An earthquake measuring 7.6 on the Richter scale shook Mexico’s central Pacific coast Monday, triggering a seismic alarm in the troubled capital on the anniversary of two previous devastating earthquakes. There were no immediate reports of significant damage from the earthquake that struck at 1:05 p.m. local time, according to the US Geological Survey, which had initially estimated its magnitude at 7.5.
It said the quake was located 37 km (23 miles) southeast of Aquila near the border of the states of Colima and Michoacan and at a depth of 15.1 km (9.4 miles). Michoacan’s Public Safety Department said there were no immediate reports of significant damage in that state, apart from some cracks in buildings in the city of Coalcoman.

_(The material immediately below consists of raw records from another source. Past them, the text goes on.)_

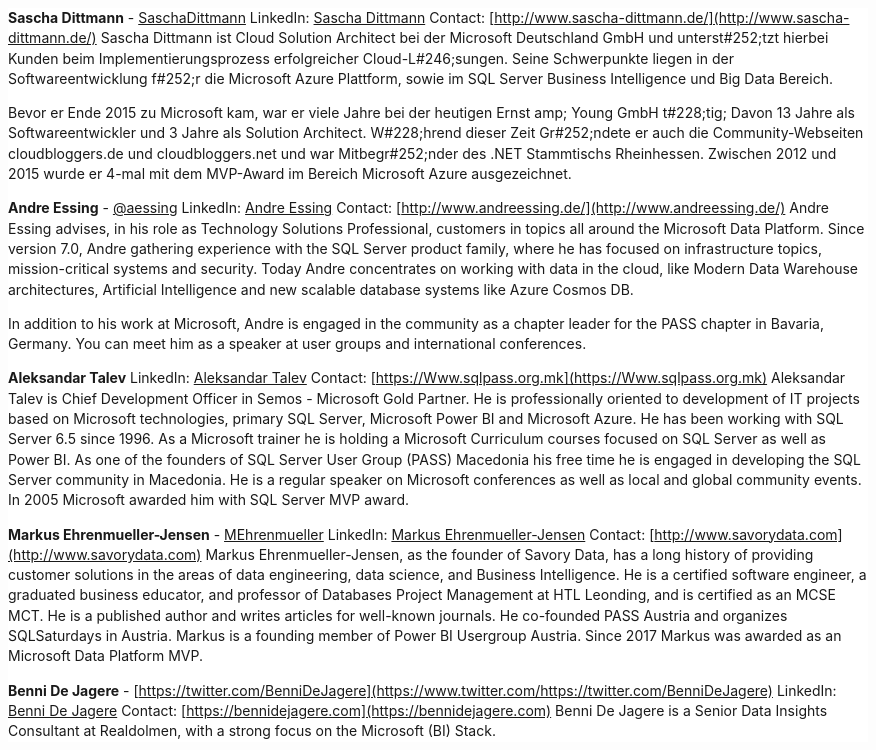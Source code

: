 **Sascha Dittmann**  - [SaschaDittmann](https://www.twitter.com/SaschaDittmann)
LinkedIn: [Sascha Dittmann](http://de.linkedin.com/in/saschadittmann)
Contact: [http://www.sascha-dittmann.de/](http://www.sascha-dittmann.de/)
Sascha Dittmann ist Cloud Solution Architect bei der Microsoft Deutschland GmbH und unterst#252;tzt hierbei Kunden beim Implementierungsprozess erfolgreicher Cloud-L#246;sungen. Seine Schwerpunkte liegen in der Softwareentwicklung f#252;r die Microsoft Azure Plattform, sowie im SQL Server Business Intelligence und Big Data Bereich.

Bevor er Ende 2015 zu Microsoft kam, war er viele Jahre bei der heutigen Ernst amp; Young GmbH t#228;tig; Davon 13 Jahre als Softwareentwickler und 3 Jahre als Solution Architect. W#228;hrend dieser Zeit Gr#252;ndete er auch die Community-Webseiten cloudbloggers.de und cloudbloggers.net und war Mitbegr#252;nder des .NET Stammtischs Rheinhessen. Zwischen 2012 und 2015 wurde er 4-mal mit dem MVP-Award im Bereich Microsoft Azure ausgezeichnet.
 
**Andre Essing**  - [@aessing](https://www.twitter.com/@aessing)
LinkedIn: [Andre Essing](http://www.linkedin.com/in/aessing)
Contact: [http://www.andreessing.de/](http://www.andreessing.de/)
Andre Essing advises, in his role as Technology Solutions Professional, customers in topics all around the Microsoft Data Platform. Since version 7.0, Andre gathering experience with the SQL Server product family, where he has focused on infrastructure topics, mission-critical systems and security. Today Andre concentrates on working with data in the cloud, like Modern Data Warehouse architectures, Artificial Intelligence and new scalable database systems like Azure Cosmos DB.

In addition to his work at Microsoft, Andre is engaged in the community as a chapter leader for the PASS chapter in Bavaria, Germany. You can meet him as a speaker at user groups and international conferences.
 
**Aleksandar Talev** 
LinkedIn: [Aleksandar Talev](https://www.linkedin.com/in/aleksandar-talev-95159187)
Contact: [https://Www.sqlpass.org.mk](https://Www.sqlpass.org.mk)
Aleksandar Talev is Chief Development Officer in Semos  - Microsoft Gold Partner. He is professionally oriented to development of IT projects based on Microsoft technologies, primary SQL Server, Microsoft Power BI and Microsoft Azure. He has been working with SQL Server 6.5 since 1996. As a Microsoft trainer he is holding a Microsoft Curriculum courses focused on SQL Server as well as Power BI. As one of the founders of SQL Server User Group (PASS) Macedonia his free time he is engaged in developing the SQL Server community in Macedonia. He is a regular speaker on Microsoft conferences as well as local and global community events. In 2005 Microsoft awarded him with SQL Server MVP award.
 
**Markus Ehrenmueller-Jensen**  - [MEhrenmueller](https://www.twitter.com/MEhrenmueller)
LinkedIn: [Markus Ehrenmueller-Jensen](https://www.linkedin.com/in/markus-ehrenmueller/)
Contact: [http://www.savorydata.com](http://www.savorydata.com)
Markus Ehrenmueller-Jensen, as the founder of Savory Data, has a long history of providing customer solutions in the areas of data engineering, data science, and Business Intelligence. He is a certified software engineer, a graduated business educator, and professor of Databases  Project Management at HTL Leonding, and is certified as an MCSE  MCT. He is a published author and writes articles for well-known journals. He co-founded PASS Austria and organizes SQLSaturdays in Austria. Markus is a founding member of Power BI Usergroup Austria. Since 2017 Markus was awarded as an Microsoft Data Platform MVP.
 
**Benni De Jagere**  - [https://twitter.com/BenniDeJagere](https://www.twitter.com/https://twitter.com/BenniDeJagere)
LinkedIn: [Benni De Jagere](https://www.linkedin.com/in/bennidejagere/)
Contact: [https://bennidejagere.com](https://bennidejagere.com)
Benni De Jagere is a Senior Data Insights Consultant at Realdolmen, with a strong focus on the Microsoft (BI) Stack.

Mexico’s National Civil Defense Agency said the Navy’s tsunami center had not issued a warning because no variation in sea level was expected due to the location of the epicenter. However, that contradicted a warning from the US Tsunami Warning Center. It said dangerous tsunami waves were possible off coasts within 186 miles (300 km) of the epicenter.
Mexico City Mayor Claudia Sheinbaum also tweeted that there were no reports of damage in the capital. Alarms for the new earthquake came less than an hour after an earthquake alarm went off in a nationwide earthquake simulation that marked major, deadly earthquakes that happened on the same date in 1985 and 2017.
Humberto Garza was stuck outside a restaurant in the Roma neighborhood of Mexico City with his 3-year-old son. Like many who walked outside after the quake, Garza said the earthquake alarm sounded so soon after the annual simulation that he wasn’t sure if it was real.
“I heard the alarm, but it sounded very far away,” he said. Dozens of employees waited outside the city’s environmental ombudsman’s office. Some seemed visibly shocked. Power went out in parts of the city, including traffic lights, disrupting the capital’s already infamous traffic.